His decision to write a second book Straight Talk, No Chaser after such success was as predictable as Tyler Perry making another Madea movie. And like Perry, his formulaic method is apparently what audiences want. Not even two months old, his second book is also a NYT Bestseller.
In my heart of hearts I want to believe that 2 million women did not purchase his first book. I want to believe that his second book is not really a NYT Bestseller and this is all a cruel joke. But it’s not. The reality is that there are black women out there who don’t understand when we are being pimped. Exploited. All for the sake of the almighty dollar.
Recently a video of Steve Harvey’s second ex-wife of 16 years hit the net. She accused him of cheating during their marriage, read letters from a mistress and even accused Harvey’s current wife of being the mistress while they were still married.
Why would we, in droves, listen to a comedian turned “relationship guru” who has been married three times? Help me to understand what would be appealing about taking his advice seriously.
At the core the problem is patriarchy. And that is no easy task to dismantle. Women are conditioned as hell.
Unfortunately, the media, black men and seems like the world is constantly telling black women we are undesirable and we are the problem. Statistics are used to validate this claim. In return, women in massive numbers believe that any black male celebrity who comes along to offer his golden advice, whether it is Hill Harper, Jimi Izrael or Steve Harvey, must have the master key of unlocking the gates to love. We have to stop this y’all.
Ask yourself why isn’t Steve making books for black men. Hell, they have a host of issues that need to be dealt with. Statistically they may be worse off than black women. But he knows better. Harvey knows that he wouldn’t sell more than 10,000 copies, let alone 2 million, targeting black men.

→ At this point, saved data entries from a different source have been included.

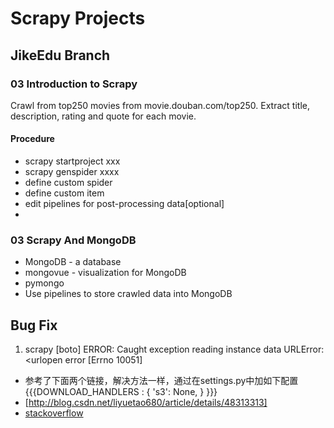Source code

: # Scrapy Projects

## JikeEdu Branch

### 03 Introduction to Scrapy
Crawl from top250 movies from movie.douban.com/top250. Extract title, description, rating and quote for each movie.

#### Procedure
* scrapy startproject xxx
* scrapy genspider xxxx
* define custom spider
* define custom item
* edit pipelines for post-processing data[optional]
* 

### 03 Scrapy And MongoDB
* MongoDB - a database 
* mongovue - visualization for MongoDB
* pymongo
* Use pipelines to store crawled data into MongoDB


## Bug Fix
1. scrapy [boto] ERROR: Caught exception reading instance data URLError: <urlopen error [Errno 10051]
  * 参考了下面两个链接，解决方法一样，通过在settings.py中加如下配置
  {{{DOWNLOAD_HANDLERS : {
    's3': None,
}
}}}
  * [http://blog.csdn.net/liyuetao680/article/details/48313313]
  * [stackoverflow](http://stackoverflow.com/questions/32132482/scrapy-shell-error)


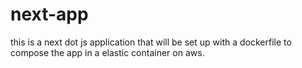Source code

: # next-app
this is a next dot js application that will be set up with a dockerfile to compose the app in a elastic container on aws.
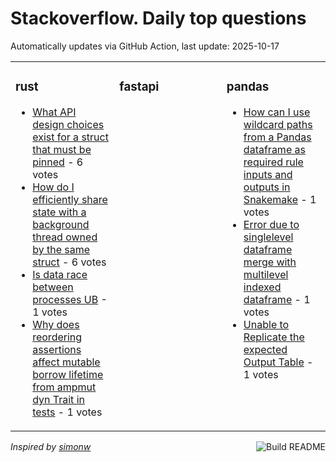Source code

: # Stackoverflow. Daily top questions 

Automatically updates via GitHub Action, last update: <!-- date starts -->2025-10-17<!-- date ends -->


<table><tr><td valign="top" width="33%">

### rust
<!-- rust starts -->
* [What API design choices exist for a struct that must be pinned](https://stackoverflow.com/questions/79792624/what-api-design-choices-exist-for-a-struct-that-must-be-pinned) - 6 votes
* [How do I efficiently share state with a background thread owned by the same struct](https://stackoverflow.com/questions/79791833/how-do-i-efficiently-share-state-with-a-background-thread-owned-by-the-same-stru) - 6 votes
* [Is data race between processes UB](https://stackoverflow.com/questions/79791893/is-data-race-between-processes-ub) - 1 votes
* [Why does reordering assertions affect mutable borrow lifetime from ampmut dyn Trait in tests](https://stackoverflow.com/questions/79792888/why-does-reordering-assertions-affect-mutable-borrow-lifetime-from-mut-dyn-trai) - 1 votes
<!-- rust ends -->
</td><td valign="top" width="34%">


### fastapi
<!-- fastapi starts -->

<!-- fastapi ends -->
</td><td valign="top" width="34%">


### pandas
<!-- pandas starts -->
* [How can I use wildcard paths from a Pandas dataframe as required rule inputs and outputs in Snakemake](https://stackoverflow.com/questions/79792470/how-can-i-use-wildcard-paths-from-a-pandas-dataframe-as-required-rule-inputs-and) - 1 votes
* [Error due to singlelevel dataframe merge with multilevel indexed dataframe](https://stackoverflow.com/questions/79792272/error-due-to-single-level-dataframe-merge-with-multi-level-indexed-dataframe) - 1 votes
* [Unable to Replicate the expected Output Table](https://stackoverflow.com/questions/79792769/unable-to-replicate-the-expected-output-table) - 1 votes
<!-- pandas ends -->
</td></tr></table>

<a href="https://github.com/hp0404/hp0404/actions"><img src="https://github.com/hp0404/hp0404/workflows/Build%20README/badge.svg" align="right" alt="Build README"></a> <p>*Inspired by  [simonw](https://github.com/simonw/simonw)*</p>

Knowing that women aren’t listening to other women writing books of the same genre is also very telling. Wouldn’t it make sense to read the perspective of a woman who most likely understands, empathizes and has been through some of the same joys and pains? Iyanla Vanzant has written books both dedicated to women and men in an effort so build stronger relationships in our community. Former NFL wife Shanae Hall wrote a counter to Harvey’s book Why Do I Have to Act Like a Man?. In 1999 author Denene Millner and husband Nick Chiles wrote What Brothers Think, What Sistahs Know about black relationships. What Steve Harvey is doing is nothing new.

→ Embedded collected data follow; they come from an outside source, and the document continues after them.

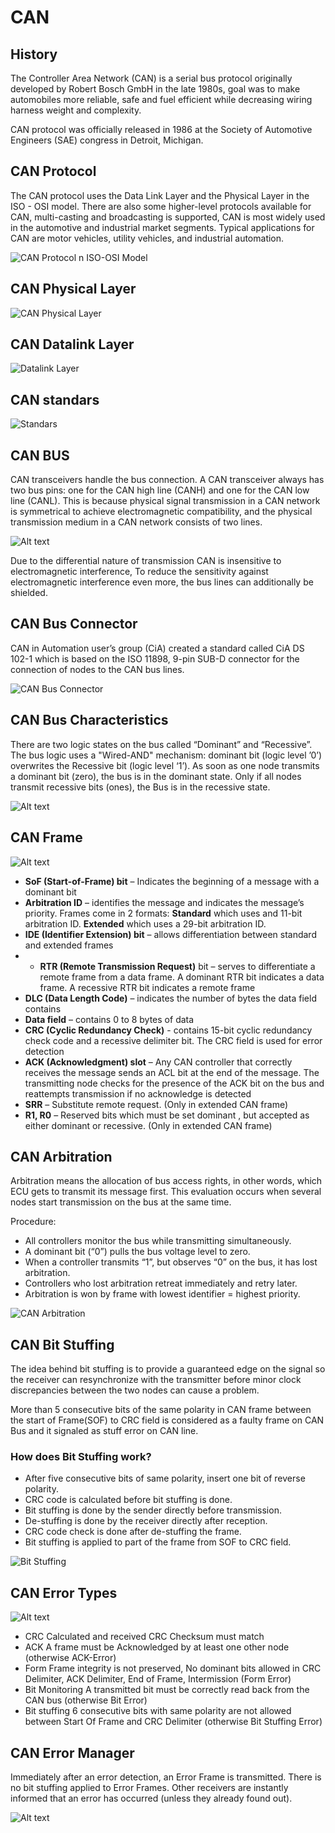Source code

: # CAN

## History
The Controller Area Network (CAN) is a serial bus protocol originally developed by Robert Bosch GmbH in the late 1980s, goal was to make automobiles more reliable, safe and fuel efficient while decreasing wiring harness weight and complexity.

CAN protocol was officially released in 1986 at the Society of Automotive Engineers (SAE) congress in Detroit, Michigan.

## CAN Protocol 

The CAN protocol uses the Data Link Layer and the Physical Layer in the ISO - OSI model. There are also some higher-level protocols available for CAN, multi-casting and broadcasting is supported, CAN is most widely used in the automotive and industrial market segments. Typical applications for CAN are motor vehicles, utility vehicles, and industrial automation. 

![CAN Protocol n ISO-OSI Model](./media/image-1.png)

## CAN Physical Layer

![CAN Physical Layer](./media/image-2.png)

## CAN Datalink Layer

![Datalink Layer](./media/image-3.png)

## CAN standars

![Standars](./media/image-4.png)

## CAN BUS
CAN transceivers handle the bus connection. A CAN transceiver always has two bus pins: one for the CAN high line (CANH) and one for the CAN low line (CANL). This is because physical signal transmission in a CAN network is symmetrical to achieve electromagnetic compatibility, and the physical transmission medium in a CAN network consists of two lines.

![Alt text](./media/image-5.png)

Due to the differential nature of transmission CAN is insensitive to electromagnetic interference, To reduce the sensitivity against electromagnetic interference even more, the bus lines can additionally be shielded.

## CAN Bus Connector

CAN in Automation user’s group (CiA) created a standard called CiA DS 102-1 which is based on the ISO 11898, 9-pin SUB-D connector for the connection of nodes to the CAN bus lines.


![CAN Bus Connector](./media/image-6.png)

## CAN Bus Characteristics

There are two logic states on the bus called “Dominant” and “Recessive”.
The bus logic uses a "Wired-AND" mechanism:
dominant bit (logic level ’0’) overwrites the Recessive bit (logic level ‘1’).
As soon as one node transmits a dominant bit (zero), the bus is in the dominant state.
Only if all nodes transmit recessive bits (ones), the Bus is in the recessive state.

![Alt text](./media/image-7.png)

## CAN Frame

![Alt text](./media/image-8.png)

- **SoF (Start-of-Frame) bit** – Indicates the beginning  of a message with a dominant bit
- **Arbitration ID** – identifies the message and indicates the message’s priority. Frames come in 2 formats:
    **Standard** which uses and 11-bit arbitration ID.
    **Extended** which uses a 29-bit arbitration ID.
- **IDE (Identifier Extension) bit** – allows differentiation between standard and extended frames
- - **RTR (Remote Transmission Request)** bit – serves to differentiate a remote frame from a data frame. A dominant RTR bit indicates a data frame. A recessive RTR bit indicates a remote frame
- **DLC (Data Length Code)** – indicates the number of bytes the data field contains
- **Data field** – contains 0 to 8 bytes of data
- **CRC (Cyclic Redundancy Check)** -  contains 15-bit cyclic redundancy check code and a recessive delimiter bit. The CRC field is used for error detection
- **ACK (Acknowledgment) slot** – Any CAN controller that correctly receives the message sends an ACL bit  at the end of the message. The transmitting node checks for the presence of the ACK bit on the bus and reattempts transmission if no acknowledge is detected
- **SRR** – Substitute remote request. (Only in extended CAN frame)
- **R1, R0** – Reserved bits which must be set dominant , but accepted as either dominant or recessive. (Only in extended CAN frame)

## CAN Arbitration

Arbitration means the allocation of bus access rights, in other words, which ECU gets to transmit its message first. This evaluation occurs when several nodes start transmission on the bus at the same time.

Procedure:
- All controllers monitor the bus while transmitting simultaneously.
- A dominant bit (“0”) pulls the bus voltage level to zero.
- When a controller transmits “1”, but observes “0” on the bus, it has lost arbitration.
- Controllers who lost arbitration retreat immediately and retry later.
- Arbitration is won by frame with lowest identifier = highest priority.

![CAN Arbitration](./media/image-9.png)

## CAN Bit Stuffing 

The idea behind bit stuffing is to provide a guaranteed edge on the signal so the receiver can resynchronize with the transmitter before minor clock discrepancies between the two nodes can cause a problem.

More than 5 consecutive bits of the same polarity in CAN frame between the start of Frame(SOF) to CRC field is considered as a faulty frame on CAN Bus and it signaled as stuff error on CAN line.

### How does Bit Stuffing work?
- After five consecutive bits of same polarity, insert one bit of reverse polarity.
- CRC code is calculated before bit stuffing is done.
- Bit stuffing is done by the sender directly before transmission.
- De-stuffing is done by the receiver directly after reception.
- CRC code check is done after de-stuffing the frame.
- Bit stuffing is applied to part of the frame from SOF to CRC field.


![Bit Stuffing ](./media/image-10.png)


## CAN Error Types

![Alt text](./media/image-11.png)

- CRC            Calculated and received CRC Checksum must match
- ACK            A frame must be Acknowledged by at least one other node (otherwise ACK-Error)
- Form           Frame integrity is not preserved, No dominant bits allowed in CRC Delimiter, ACK Delimiter, End of Frame, Intermission (Form Error)
- Bit Monitoring A transmitted bit must be correctly read back from the CAN bus (otherwise Bit Error) 
- Bit stuffing   6 consecutive bits with same polarity are not allowed between Start Of Frame and CRC Delimiter (otherwise Bit Stuffing Error)

## CAN Error Manager
Immediately after an error detection, an Error Frame is transmitted.
There is no bit stuffing applied to Error Frames.
Other receivers are instantly informed that an error has occurred (unless they already found out).

![Alt text](./media/image-12.png)



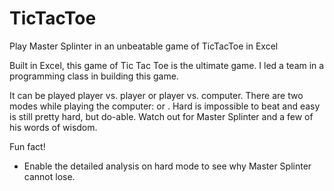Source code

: # TicTacToe
Play Master Splinter in an unbeatable game of TicTacToe in Excel

Built in Excel, this game of Tic Tac Toe is the ultimate game. I led a team in a programming class in building this game.

It can be played player vs. player or player vs. computer. There are two modes while playing the computer: <easy> or <hard>. Hard is impossible to beat and easy is still pretty hard, but do-able. Watch out for Master Splinter and a few of his words of wisdom.

Fun fact!
- Enable the detailed analysis on hard mode to see why Master Splinter cannot lose.
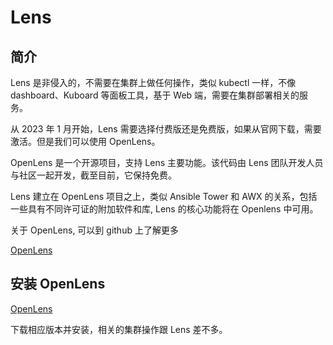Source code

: # Lens

## 简介

Lens 是非侵入的，不需要在集群上做任何操作，类似 kubectl 一样，不像 dashboard、Kuboard 等面板工具，基于 Web 端，需要在集群部署相关的服务。

从 2023 年 1 月开始，Lens 需要选择付费版还是免费版，如果从官网下载，需要激活。但是我们可以使用 OpenLens。

OpenLens 是一个开源项目，支持 Lens 主要功能。该代码由 Lens 团队开发人员与社区一起开发，截至目前，它保持免费。

Lens 建立在 OpenLens 项目之上，类似 Ansible Tower 和 AWX 的关系，包括一些具有不同许可证的附加软件和库, Lens 的核心功能将在 Openlens 中可用。

关于 OpenLens, 可以到 github 上了解更多

[OpenLens](https://github.com/MuhammedKalkan/OpenLens 'OpenLens')

## 安装 OpenLens

[OpenLens](https://github.com/MuhammedKalkan/OpenLens/releases 'OpenLens')

下载相应版本并安装，相关的集群操作跟 Lens 差不多。
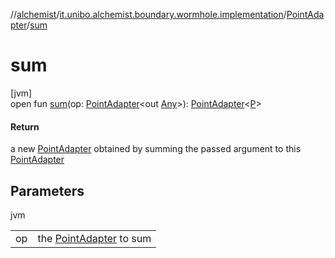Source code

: //[alchemist](../../../index.md)/[it.unibo.alchemist.boundary.wormhole.implementation](../index.md)/[PointAdapter](index.md)/[sum](sum.md)

# sum

[jvm]\
open fun [sum](sum.md)(op: [PointAdapter](index.md)<out [Any](https://kotlinlang.org/api/latest/jvm/stdlib/kotlin/-any/index.html)>): [PointAdapter](index.md)<[P](index.md)>

#### Return

a new [PointAdapter](index.md) obtained by summing the passed argument to this [PointAdapter](index.md)

## Parameters

jvm

| | |
|---|---|
| op | the [PointAdapter](index.md) to sum |
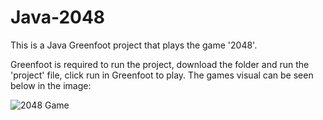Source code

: # Java-2048

This is a Java Greenfoot project that plays the game '2048'.

Greenfoot is required to run the project, download the folder and run the 'project' file, click run in Greenfoot to play. The games visual can be seen below in the image:

![2048 Game](https://i.imgur.com/pEczQQH.png)
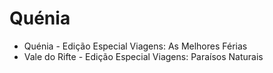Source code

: # Quénia

* Quénia - Edição Especial Viagens: As Melhores Férias
* Vale do Rifte - Edição Especial Viagens: Paraísos Naturais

It’s really unnerving that there are black men who choose to capitalize off of some of black women’s belief they need some type of help on finding or keeping a man. But it saddens me that we allow them to do it.
It is not my intention to make black women who do read Harvey’s books feel bad. Women have different reasons for reading what he writes and love is the one thing we all desire. However, every time women support one of these self-help books written by men who are not preaching the same garbage to their male counterparts, we are contributing to a patriarchal system capitalizing off of our desires. We are essentially telling men, ‘Keep dictating to us on who we should be and what we should do. We’ll keep supporting it.’ And that’s not something any of us should be willing to do.